Lebensereignis "Wohnumzug" und Veränderungen des Mobilitätsverhaltens: Auswirkungen einer autoreduzierten Siedlung auf die Mobilität der Anwohnenden
Abstract
Ein wesentliches Hindernis für eine Mobilitäts‑, Verkehrs- oder Antriebswende (Manderscheid 2020) in urbanen Räumen ist die ausgeprägte Autozentriertheit deutscher Städte. Der Neubau autoreduzierter Siedlungen ist ein planerischer Ansatz zur Reduktion des motorisierten Individualverkehrs (MIV). Dabei werden nachhaltige Raumnutzungs- und Mobilitätskonzepte entworfen, die die Nutzung des privaten Pkws einschränken bzw. weniger Platz zur Verfügung stellen. Wohnquartiere mit umwelt- und sozialverträglichen Mobilitätskonzepten sind in Deutschland eine neue Entwicklung und ein Ansatzpunkt zur Förderung von nachhaltiger Mobilität in der Raum- und Stadtentwicklung (VCD e.V. 2019). Der Wohnstandort ist ein großer Hebel zur Veränderung des Mobilitätsverhaltens, da ein hoher Anteil der Wege dort startet oder endet (Nobis und Kuhnimhof 2018). Wohnumzüge in eine neue Umgebung werden als relevantes, mobilitätsbezogenes Schlüsselereignis angesehen (Rau und Manton 2016), da Routinen aufgebrochen werden können und alltägliche Wege verändert werden. Diese Kontextveränderung stellt dabei auch ein Gelegenheitsfenster (Busch-Geertsema et al. 2016) für eine Reduktion der Autonutzung dar.

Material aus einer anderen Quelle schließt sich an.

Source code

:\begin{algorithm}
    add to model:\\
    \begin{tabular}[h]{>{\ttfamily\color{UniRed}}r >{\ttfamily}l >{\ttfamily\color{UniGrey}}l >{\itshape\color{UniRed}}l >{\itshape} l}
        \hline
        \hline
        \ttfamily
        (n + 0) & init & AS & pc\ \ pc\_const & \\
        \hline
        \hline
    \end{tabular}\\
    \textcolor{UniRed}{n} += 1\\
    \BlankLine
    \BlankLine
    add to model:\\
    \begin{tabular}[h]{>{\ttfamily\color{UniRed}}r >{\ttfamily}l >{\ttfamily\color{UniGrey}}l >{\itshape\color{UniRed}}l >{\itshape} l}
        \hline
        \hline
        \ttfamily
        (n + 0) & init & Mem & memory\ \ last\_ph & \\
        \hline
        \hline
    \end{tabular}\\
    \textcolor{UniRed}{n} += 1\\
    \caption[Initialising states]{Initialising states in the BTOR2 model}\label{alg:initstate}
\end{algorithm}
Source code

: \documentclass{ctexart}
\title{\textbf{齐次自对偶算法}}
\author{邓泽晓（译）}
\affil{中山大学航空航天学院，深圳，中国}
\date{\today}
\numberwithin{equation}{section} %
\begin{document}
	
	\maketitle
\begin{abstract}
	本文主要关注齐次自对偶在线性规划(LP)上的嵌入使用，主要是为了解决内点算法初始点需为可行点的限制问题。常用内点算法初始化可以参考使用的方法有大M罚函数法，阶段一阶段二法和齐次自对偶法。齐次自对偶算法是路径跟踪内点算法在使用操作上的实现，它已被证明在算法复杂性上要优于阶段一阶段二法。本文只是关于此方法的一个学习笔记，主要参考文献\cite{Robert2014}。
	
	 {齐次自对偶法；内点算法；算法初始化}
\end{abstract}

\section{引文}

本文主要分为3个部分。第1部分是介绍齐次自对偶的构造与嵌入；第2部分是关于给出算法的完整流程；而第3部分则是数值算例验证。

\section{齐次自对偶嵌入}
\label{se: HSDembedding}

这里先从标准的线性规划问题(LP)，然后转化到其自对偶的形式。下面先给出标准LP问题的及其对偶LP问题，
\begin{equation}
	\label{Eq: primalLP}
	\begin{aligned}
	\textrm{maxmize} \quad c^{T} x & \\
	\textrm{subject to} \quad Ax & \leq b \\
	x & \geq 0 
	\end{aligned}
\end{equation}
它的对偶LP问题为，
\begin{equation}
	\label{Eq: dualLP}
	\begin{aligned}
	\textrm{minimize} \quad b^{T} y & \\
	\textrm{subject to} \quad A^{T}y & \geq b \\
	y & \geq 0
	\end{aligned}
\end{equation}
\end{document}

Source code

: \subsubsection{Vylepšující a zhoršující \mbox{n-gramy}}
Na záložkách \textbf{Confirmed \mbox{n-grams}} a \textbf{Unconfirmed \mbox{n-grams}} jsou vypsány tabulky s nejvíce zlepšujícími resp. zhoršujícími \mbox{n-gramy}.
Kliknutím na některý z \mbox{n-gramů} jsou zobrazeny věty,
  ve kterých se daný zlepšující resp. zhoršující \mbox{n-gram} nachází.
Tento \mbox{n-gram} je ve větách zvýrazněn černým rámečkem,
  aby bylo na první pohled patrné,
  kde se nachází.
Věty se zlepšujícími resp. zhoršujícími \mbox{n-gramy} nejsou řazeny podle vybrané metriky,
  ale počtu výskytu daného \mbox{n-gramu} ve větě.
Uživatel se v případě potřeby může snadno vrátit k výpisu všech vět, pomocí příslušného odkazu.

In dieser Erhebung wird die autoreduzierte Lincoln-Siedlung im Süden Darmstadts, ein großes Neubauquartier mit preisgekröntem, nachhaltigen Mobilitätskonzept, untersucht. Die Konversionsfläche befindet sich seit 2014 im Bau und soll Wohnraum für 5.000 Personen bieten. Wesentlicher Bestandteil des Mobilitätskonzeptes ist die Reduktion des Stellplatzschlüssels auf 0,65 Stellplätze pro Wohneinheit inklusive einer monatlichen Gebühr für die Anmietung eines Stellplatzes zwischen 60 € und 130 € und der Errichtung von Quartiersgaragen. Zusätzlich zu diesen Push-Maßnahmen wurden eine Reihe von Pull-Maßnahmen implementiert, wie unter anderem eine neue Straßenbahnhaltestelle und teils exklusive verschiedene Sharing- und Poolingangebote.
In der Lincoln-Siedlung wurden mehrere quantitative Haushaltsbefragungen mit unterschiedlichen Studiendesigns durchgeführt. In drei Vollbefragungen wurden alle volljährigen Bewohnenden der Siedlung in den Jahren 2020, 2021 und 2023 schriftlich befragt. Zudem wurde in der diesjährigen Befragung noch eine Vergleichsgruppe befragt, die aus Personen besteht, die in den letzten Jahren in andere Darmstädter Viertel gezogen sind.
Die bisherige Forschung zu autoreduzierten Wohnquartieren zeigt, dass die Planungsvisionen einer autoreduzierten Siedlung nicht automatisch von den Bewohnenden angenommen und umgesetzt werden (Selzer 2022). Der Mix aus Panelstudien- und Vergleichsgruppe-Design ermöglicht fundierte Aussagen zu den Auswirkungen des Umzugs in die autoreduzierte Lincoln-Siedlung auf die Mobilität der Bewohnenden. Der Fokus liegt dabei auf dem Zusammenspiel zwischen dem Lebensereignis „Wohnumzug“ und der gebauten Umwelt „autoreduziertes Quartier“.